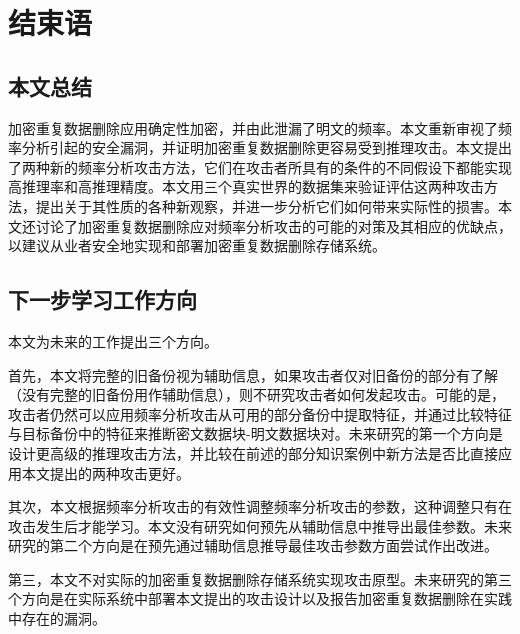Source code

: \chapter{结束语}
\label{sec:Conclusion}

\section{本文总结}

加密重复数据删除应用确定性加密，并由此泄漏了明文的频率。本文重新审视了频率分析引起的安全漏洞，并证明加密重复数据删除更容易受到推理攻击。本文提出了两种新的频率分析攻击方法，它们在攻击者所具有的条件的不同假设下都能实现高推理率和高推理精度。本文用三个真实世界的数据集来验证评估这两种攻击方法，提出关于其性质的各种新观察，并进一步分析它们如何带来实际性的损害。本文还讨论了加密重复数据删除应对频率分析攻击的可能的对策及其相应的优缺点，以建议从业者安全地实现和部署加密重复数据删除存储系统。
     
\section{下一步学习工作方向}

本文为未来的工作提出三个方向。


首先，本文将完整的旧备份视为辅助信息，如果攻击者仅对旧备份的部分有了解（没有完整的旧备份用作辅助信息），则不研究攻击者如何发起攻击。可能的是，攻击者仍然可以应用频率分析攻击从可用的部分备份中提取特征，并通过比较特征与目标备份中的特征来推断密文数据块-明文数据块对。未来研究的第一个方向是设计更高级的推理攻击方法，并比较在前述的部分知识案例中新方法是否比直接应用本文提出的两种攻击更好。
      
      
\par 其次，本文根据频率分析攻击的有效性调整频率分析攻击的参数，这种调整只有在攻击发生后才能学习。本文没有研究如何预先从辅助信息中推导出最佳参数。未来研究的第二个方向是在预先通过辅助信息推导最佳攻击参数方面尝试作出改进。
 


第三，本文不对实际的加密重复数据删除存储系统实现攻击原型。未来研究的第三个方向是在实际系统中部署本文提出的攻击设计以及报告加密重复数据删除在实践中存在的漏洞。

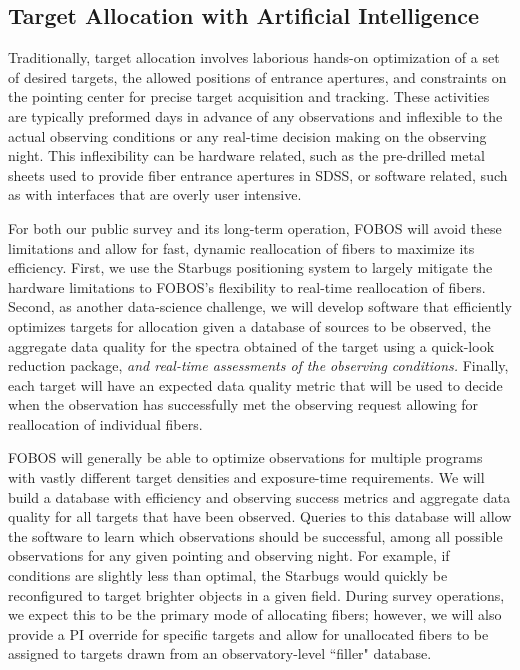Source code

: \documentclass[oneside,11pt]{amsart}
\newcommand{\comment}[2][todo]{{\color{#1}[[{\bf #2}]]}}
\newcounter{chalno}
\newcommand{\chal}[1]{\refstepcounter{chalno}\label{#1}}
\begin{document}


\subsection{Target Allocation with Artificial Intelligence}
\label{sec:targeting}

Traditionally, target allocation involves laborious hands-on
optimization of a set of desired targets, the allowed positions of
entrance apertures, and constraints on the pointing center for precise
target acquisition and tracking.  These activities are typically
preformed days in advance of any observations and inflexible to the
actual observing conditions or any real-time decision making on the
observing night.  This inflexibility can be hardware related, such as
the pre-drilled metal sheets used to provide fiber entrance apertures in
SDSS, or software related, such as with interfaces that are overly user
intensive.

For both our public survey and its long-term operation, FOBOS will avoid
these limitations and allow for fast, dynamic reallocation of fibers to
maximize its efficiency.  First, we use the Starbugs positioning system
to largely mitigate the hardware limitations to FOBOS's flexibility to
real-time reallocation of fibers.  Second, as another data-science
challenge, we will develop software that efficiently optimizes targets
for allocation given a database of sources to be observed, the aggregate
data quality for the spectra obtained of the target using a quick-look
reduction package, {\it and real-time assessments of the observing
conditions.}  Finally, each target will have an expected data quality
metric that will be used to decide when the observation has successfully
met the observing request allowing for reallocation of individual
fibers.

\medskip \chal{target}   FOBOS will generally be able to optimize observations for
multiple programs with vastly different target densities and
exposure-time requirements.  We will build a database with efficiency
and observing success metrics and aggregate data quality for all targets
that have been observed.  Queries to this database will allow the
software to learn which observations should be successful, among all
possible observations for any given pointing and observing night.  For
example, if conditions are slightly less than optimal, the Starbugs
would quickly be reconfigured to target brighter objects in a given
field.  During survey operations, we expect this to be the primary mode
of allocating fibers; however, we will also provide a PI override for
specific targets and allow for unallocated fibers to be assigned to
targets drawn from an observatory-level ``filler" database.
\end{document}

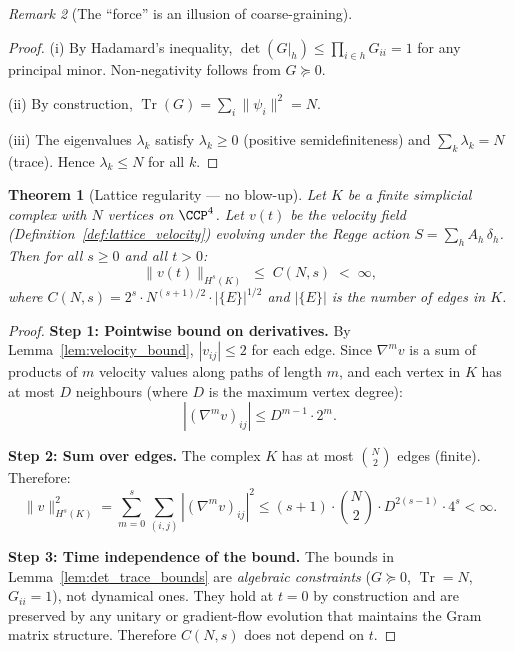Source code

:\documentclass[12pt]{article}
\newtheorem{theorem}{Theorem}[section]
\theoremstyle{remark}
\newtheorem{remark}[theorem]{Remark}
\theoremstyle{definition}
\newcommand{\tr}{\operatorname{Tr}}
\begin{document}
\begin{remark}[The ``force'' is an illusion of coarse-graining]
\begin{proof}
(i) By Hadamard's inequality, $\det(G|_h) \leq \prod_{i \in h} G_{ii}
= 1$ for any principal minor.  Non-negativity follows from
$G \succeq 0$.

(ii) By construction, $\tr(G) = \sum_i \|\psi_i\|^2 = N$.

(iii) The eigenvalues $\lambda_k$ satisfy $\lambda_k \geq 0$
(positive semidefiniteness) and $\sum_k \lambda_k = N$ (trace).
Hence $\lambda_k \leq N$ for all $k$.
\end{proof}

\begin{theorem}[Lattice regularity --- no blow-up]
\label{thm:lattice_regularity}
Let $K$ be a finite simplicial complex with $N$ vertices on $\CCP^4$.
Let $v(t)$ be the velocity field (Definition~\ref{def:lattice_velocity})
evolving under the Regge action $S = \sum_h A_h\,\delta_h$.
Then for all $s \geq 0$ and all $t > 0$:
\begin{equation}
\boxed{\|v(t)\|_{H^s(K)} \;\leq\; C(N, s) \;<\; \infty,}
\end{equation}
where $C(N,s) = 2^s \cdot N^{(s+1)/2} \cdot |\{E\}|^{1/2}$ and
$|\{E\}|$ is the number of edges in $K$.
\end{theorem}

\begin{proof}
\textbf{Step 1: Pointwise bound on derivatives.}
By Lemma~\ref{lem:velocity_bound}, $|v_{ij}| \leq 2$ for each edge.
Since $\nabla^m v$ is a sum of products of $m$ velocity values along
paths of length $m$, and each vertex in $K$ has at most $D$ neighbours
(where $D$ is the maximum vertex degree):
\begin{equation}
|(\nabla^m v)_{ij}| \leq D^{m-1} \cdot 2^m.
\end{equation}

\textbf{Step 2: Sum over edges.}
The complex $K$ has at most $\binom{N}{2}$ edges (finite).  Therefore:
\begin{equation}
\|v\|_{H^s(K)}^2 = \sum_{m=0}^{s} \sum_{(i,j)} |(\nabla^m v)_{ij}|^2
\leq (s+1) \cdot \binom{N}{2} \cdot D^{2(s-1)} \cdot 4^s < \infty.
\end{equation}

\textbf{Step 3: Time independence of the bound.}
The bounds in Lemma~\ref{lem:det_trace_bounds} are
\emph{algebraic constraints} ($G \succeq 0$, $\tr = N$, $G_{ii} = 1$),
not dynamical ones.  They hold at $t = 0$ by construction and are
preserved by any unitary or gradient-flow evolution that maintains the
Gram matrix structure.  Therefore $C(N,s)$ does not depend on $t$.
\end{proof}


\end{remark}
\end{document}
________________________________________
▸ Your goal: Taking the line that contains "Then for all" as the first, reproduce every line through the end of the entries exactly.

▸ Task response:
Then for all $s \geq 0$ and all $t > 0$:
\begin{equation}
\boxed{\|v(t)\|_{H^s(K)} \;\leq\; C(N, s) \;<\; \infty,}
\end{equation}
where $C(N,s) = 2^s \cdot N^{(s+1)/2} \cdot |\{E\}|^{1/2}$ and
$|\{E\}|$ is the number of edges in $K$.
\end{theorem}

\begin{proof}
\textbf{Step 1: Pointwise bound on derivatives.}
By Lemma~\ref{lem:velocity_bound}, $|v_{ij}| \leq 2$ for each edge.
Since $\nabla^m v$ is a sum of products of $m$ velocity values along
paths of length $m$, and each vertex in $K$ has at most $D$ neighbours
(where $D$ is the maximum vertex degree):
\begin{equation}
|(\nabla^m v)_{ij}| \leq D^{m-1} \cdot 2^m.
\end{equation}

\textbf{Step 2: Sum over edges.}
The complex $K$ has at most $\binom{N}{2}$ edges (finite).  Therefore:
\begin{equation}
\|v\|_{H^s(K)}^2 = \sum_{m=0}^{s} \sum_{(i,j)} |(\nabla^m v)_{ij}|^2
\leq (s+1) \cdot \binom{N}{2} \cdot D^{2(s-1)} \cdot 4^s < \infty.
\end{equation}

\textbf{Step 3: Time independence of the bound.}
The bounds in Lemma~\ref{lem:det_trace_bounds} are
\emph{algebraic constraints} ($G \succeq 0$, $\tr = N$, $G_{ii} = 1$),
not dynamical ones.  They hold at $t = 0$ by construction and are
preserved by any unitary or gradient-flow evolution that maintains the
Gram matrix structure.  Therefore $C(N,s)$ does not depend on $t$.
\end{proof}


\end{remark}
\end{document}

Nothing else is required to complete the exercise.